Jakarta—PT Bank KB Indonesia Tbk (KB Bank) memberikan dukungan pembiayaan terstruktur kepada PT Solusi Sinergi Digital Tbk (Surge) untuk mempercepat implementasi jaringan 5G Fixed Wireless Access (FWA). Dukungan tersebut disalurkan melalui anak usaha Surge, PT Telemedia Komunikasi Pratama (TKP), yang menjalankan peran dalam pelaksanaan jaringan 5G FWA Surge.
Inisiatif ini terkait proyek bertajuk Internet Rakyat (IRA), yang dirancang untuk menghadirkan layanan fixed broadband berkecepatan tinggi dengan biaya terjangkau. Jaringan 5G FWA Surge disebut beroperasi pada spektrum 1.4GHz dan ditujukan untuk memperluas akses internet ke berbagai wilayah.
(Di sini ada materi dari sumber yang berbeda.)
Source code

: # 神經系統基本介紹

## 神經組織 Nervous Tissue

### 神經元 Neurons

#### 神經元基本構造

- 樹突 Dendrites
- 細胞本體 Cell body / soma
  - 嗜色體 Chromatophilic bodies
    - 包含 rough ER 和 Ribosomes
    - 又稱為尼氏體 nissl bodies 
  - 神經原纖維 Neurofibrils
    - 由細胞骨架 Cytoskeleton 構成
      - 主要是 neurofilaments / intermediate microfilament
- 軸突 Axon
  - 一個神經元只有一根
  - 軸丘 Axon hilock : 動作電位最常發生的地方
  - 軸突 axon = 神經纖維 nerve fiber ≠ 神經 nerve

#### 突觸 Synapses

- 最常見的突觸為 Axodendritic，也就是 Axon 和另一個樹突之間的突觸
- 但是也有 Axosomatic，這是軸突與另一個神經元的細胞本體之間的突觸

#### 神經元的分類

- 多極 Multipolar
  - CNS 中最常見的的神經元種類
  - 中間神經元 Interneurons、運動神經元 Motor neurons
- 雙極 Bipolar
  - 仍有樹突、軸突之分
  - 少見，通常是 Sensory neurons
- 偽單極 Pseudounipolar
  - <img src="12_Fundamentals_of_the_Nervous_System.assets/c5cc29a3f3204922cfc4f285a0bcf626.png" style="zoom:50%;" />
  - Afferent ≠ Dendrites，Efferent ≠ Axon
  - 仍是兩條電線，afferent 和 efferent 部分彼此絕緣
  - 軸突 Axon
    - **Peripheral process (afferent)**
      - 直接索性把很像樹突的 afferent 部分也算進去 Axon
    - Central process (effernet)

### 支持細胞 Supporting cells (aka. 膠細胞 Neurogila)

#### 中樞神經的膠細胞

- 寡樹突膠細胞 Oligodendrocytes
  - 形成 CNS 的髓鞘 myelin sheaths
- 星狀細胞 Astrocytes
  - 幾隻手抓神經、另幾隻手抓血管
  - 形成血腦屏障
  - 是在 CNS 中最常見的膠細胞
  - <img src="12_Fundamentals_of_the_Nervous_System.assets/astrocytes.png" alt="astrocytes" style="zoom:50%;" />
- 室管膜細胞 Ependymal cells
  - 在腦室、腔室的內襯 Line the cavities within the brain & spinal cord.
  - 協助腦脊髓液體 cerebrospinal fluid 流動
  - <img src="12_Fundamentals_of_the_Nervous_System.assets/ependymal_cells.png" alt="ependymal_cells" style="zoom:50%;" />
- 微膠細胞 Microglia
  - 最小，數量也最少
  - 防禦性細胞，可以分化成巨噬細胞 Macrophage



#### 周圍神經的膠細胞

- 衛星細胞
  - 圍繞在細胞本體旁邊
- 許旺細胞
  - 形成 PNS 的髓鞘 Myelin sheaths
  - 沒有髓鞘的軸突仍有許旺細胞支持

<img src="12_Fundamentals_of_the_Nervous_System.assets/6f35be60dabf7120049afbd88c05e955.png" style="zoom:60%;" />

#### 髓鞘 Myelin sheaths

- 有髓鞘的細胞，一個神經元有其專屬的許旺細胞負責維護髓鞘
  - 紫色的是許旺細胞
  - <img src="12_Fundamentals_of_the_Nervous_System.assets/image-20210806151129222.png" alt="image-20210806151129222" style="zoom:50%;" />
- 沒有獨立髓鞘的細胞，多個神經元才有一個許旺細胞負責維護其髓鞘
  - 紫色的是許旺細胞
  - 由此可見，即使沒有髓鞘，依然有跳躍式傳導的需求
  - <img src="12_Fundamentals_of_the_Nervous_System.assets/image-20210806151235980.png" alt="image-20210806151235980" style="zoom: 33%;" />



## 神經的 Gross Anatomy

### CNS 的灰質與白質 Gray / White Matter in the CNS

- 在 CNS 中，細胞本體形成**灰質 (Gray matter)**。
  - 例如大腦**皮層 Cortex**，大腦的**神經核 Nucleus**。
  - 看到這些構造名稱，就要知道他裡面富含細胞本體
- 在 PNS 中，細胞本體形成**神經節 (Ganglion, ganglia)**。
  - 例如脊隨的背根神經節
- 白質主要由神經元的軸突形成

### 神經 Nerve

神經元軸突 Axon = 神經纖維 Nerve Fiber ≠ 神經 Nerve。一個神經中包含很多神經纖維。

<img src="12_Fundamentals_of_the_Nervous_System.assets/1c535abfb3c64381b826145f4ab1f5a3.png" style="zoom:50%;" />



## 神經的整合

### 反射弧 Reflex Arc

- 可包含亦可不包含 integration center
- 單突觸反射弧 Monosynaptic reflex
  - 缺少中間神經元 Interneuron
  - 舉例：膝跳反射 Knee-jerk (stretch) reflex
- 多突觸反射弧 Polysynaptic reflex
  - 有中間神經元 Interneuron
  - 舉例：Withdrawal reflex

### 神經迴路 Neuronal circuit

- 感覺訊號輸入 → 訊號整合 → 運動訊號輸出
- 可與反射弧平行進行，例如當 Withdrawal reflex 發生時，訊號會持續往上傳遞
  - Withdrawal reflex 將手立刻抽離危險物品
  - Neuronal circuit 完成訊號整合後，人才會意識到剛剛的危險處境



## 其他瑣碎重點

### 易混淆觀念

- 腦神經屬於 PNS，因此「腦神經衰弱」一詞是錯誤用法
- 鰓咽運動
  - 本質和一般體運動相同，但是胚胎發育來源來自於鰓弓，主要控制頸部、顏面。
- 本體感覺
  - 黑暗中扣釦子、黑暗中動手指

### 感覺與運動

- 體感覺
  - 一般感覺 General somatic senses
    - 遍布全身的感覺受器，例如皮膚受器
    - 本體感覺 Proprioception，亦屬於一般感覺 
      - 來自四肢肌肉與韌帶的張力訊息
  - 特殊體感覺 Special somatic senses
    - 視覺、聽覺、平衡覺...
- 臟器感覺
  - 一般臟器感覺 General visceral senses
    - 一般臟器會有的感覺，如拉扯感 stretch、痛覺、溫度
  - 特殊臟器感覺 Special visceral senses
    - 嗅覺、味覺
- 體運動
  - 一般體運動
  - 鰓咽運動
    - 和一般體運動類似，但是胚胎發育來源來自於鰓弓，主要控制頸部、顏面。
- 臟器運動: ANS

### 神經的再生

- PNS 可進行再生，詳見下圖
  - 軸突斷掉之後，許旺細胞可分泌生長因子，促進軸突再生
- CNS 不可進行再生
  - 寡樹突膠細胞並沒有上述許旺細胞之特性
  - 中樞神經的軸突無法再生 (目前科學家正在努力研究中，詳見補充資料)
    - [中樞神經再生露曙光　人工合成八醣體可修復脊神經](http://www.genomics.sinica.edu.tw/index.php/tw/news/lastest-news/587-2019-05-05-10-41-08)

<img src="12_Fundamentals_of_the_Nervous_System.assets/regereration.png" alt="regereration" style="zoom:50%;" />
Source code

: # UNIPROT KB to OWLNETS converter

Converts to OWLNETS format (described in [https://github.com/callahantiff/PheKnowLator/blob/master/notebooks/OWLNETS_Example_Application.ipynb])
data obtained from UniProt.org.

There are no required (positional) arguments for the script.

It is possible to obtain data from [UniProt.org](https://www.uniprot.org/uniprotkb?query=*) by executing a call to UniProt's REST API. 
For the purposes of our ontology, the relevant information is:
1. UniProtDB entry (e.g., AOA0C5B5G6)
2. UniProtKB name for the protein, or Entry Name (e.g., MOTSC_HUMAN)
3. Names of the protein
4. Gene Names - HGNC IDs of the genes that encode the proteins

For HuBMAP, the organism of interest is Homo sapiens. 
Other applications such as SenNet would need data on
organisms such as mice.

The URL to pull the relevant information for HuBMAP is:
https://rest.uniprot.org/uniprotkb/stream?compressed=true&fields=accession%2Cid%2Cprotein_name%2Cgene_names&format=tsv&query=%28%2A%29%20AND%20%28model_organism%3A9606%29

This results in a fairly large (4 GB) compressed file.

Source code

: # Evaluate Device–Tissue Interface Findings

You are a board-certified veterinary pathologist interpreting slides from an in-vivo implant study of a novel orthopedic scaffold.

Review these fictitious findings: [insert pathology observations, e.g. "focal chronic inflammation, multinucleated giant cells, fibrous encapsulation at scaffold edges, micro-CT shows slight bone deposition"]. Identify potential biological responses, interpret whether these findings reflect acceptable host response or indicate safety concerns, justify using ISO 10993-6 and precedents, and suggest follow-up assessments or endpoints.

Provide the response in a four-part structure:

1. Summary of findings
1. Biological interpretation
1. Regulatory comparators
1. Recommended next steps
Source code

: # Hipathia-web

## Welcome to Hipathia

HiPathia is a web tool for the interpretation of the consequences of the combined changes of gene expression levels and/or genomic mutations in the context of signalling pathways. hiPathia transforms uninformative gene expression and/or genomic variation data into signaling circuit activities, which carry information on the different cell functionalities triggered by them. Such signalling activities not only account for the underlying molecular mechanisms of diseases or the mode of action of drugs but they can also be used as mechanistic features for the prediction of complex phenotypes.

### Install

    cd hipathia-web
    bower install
KB Bank menyalurkan dukungan melalui fasilitas pinjaman non-tunai berupa Letter of Credit (L/C) dan/atau Surat Kredit Berdokumen Dalam Negeri (SKBDN) dalam mata uang rupiah. Fasilitas tersebut ditujukan untuk mempercepat proses pengadaan perangkat dan kebutuhan awal implementasi proyek.
Direktur Utama KB Bank Kunardy Darma Lie menyatakan dukungan itu merupakan bagian dari komitmen perseroan dalam memperkuat ekosistem digital nasional. Ia menilai perluasan akses fixed broadband yang terjangkau dapat meningkatkan partisipasi ekonomi dan daya saing nasional.
“KB Bank berkomitmen untuk mendukung inisiatif yang memberikan kontribusi nyata terhadap penguatan ekosistem digital nasional. Penyediaan fasilitas non-tunai dalam bentuk L/C dan SKBDN ini merupakan bagian dari dukungan kami terhadap proyek infrastruktur yang scalable seperti implementasi 5G FWA Surge. Kami meyakini bahwa perluasan akses fixed broadband yang terjangkau akan meningkatkan partisipasi ekonomi dan daya saing nasional,” ujar Kunardy, dikutip dari situs resmi KB Bank.
Dari pihak Surge, Direktur PT Solusi Sinergi Digital Tbk sekaligus Direktur Utama TKP, Shannedy Ong, menyambut dukungan tersebut. Ia mengatakan IRA dirancang untuk menyediakan fixed broadband terjangkau dengan dukungan teknologi 5G FWA, dan pemanfaatan spektrum 1.4GHz disebut dapat membuat implementasi lebih efisien serta mengoptimalkan struktur biaya infrastruktur.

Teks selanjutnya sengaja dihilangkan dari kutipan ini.